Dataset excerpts
=== Section Start ===

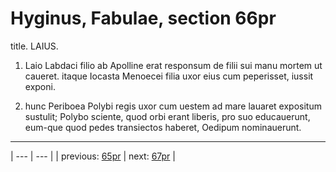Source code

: # Hyginus, Fabulae, section 66pr

title. LAIUS.



1. Laio Labdaci filio ab Apolline erat responsum de filii sui manu mortem ut caueret. itaque Iocasta Menoecei filia uxor eius cum peperisset, iussit exponi.



2. hunc Periboea Polybi regis uxor cum uestem ad mare lauaret expositum sustulit; Polybo sciente, quod orbi erant liberis, pro suo educauerunt, eum-que quod pedes transiectos haberet, Oedipum nominauerunt.



---

| --- | --- |
| previous: [65pr](../65pr/) | next: [67pr](../67pr/) |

=== Section End ===

Lines with "uxor": find them in the data and copy each one.

_Exercise output:_
1. Laio Labdaci filio ab Apolline erat responsum de filii sui manu mortem ut caueret. itaque Iocasta Menoecei filia uxor eius cum peperisset, iussit exponi.
2. hunc Periboea Polybi regis uxor cum uestem ad mare lauaret expositum sustulit; Polybo sciente, quod orbi erant liberis, pro suo educauerunt, eum-que quod pedes transiectos haberet, Oedipum nominauerunt.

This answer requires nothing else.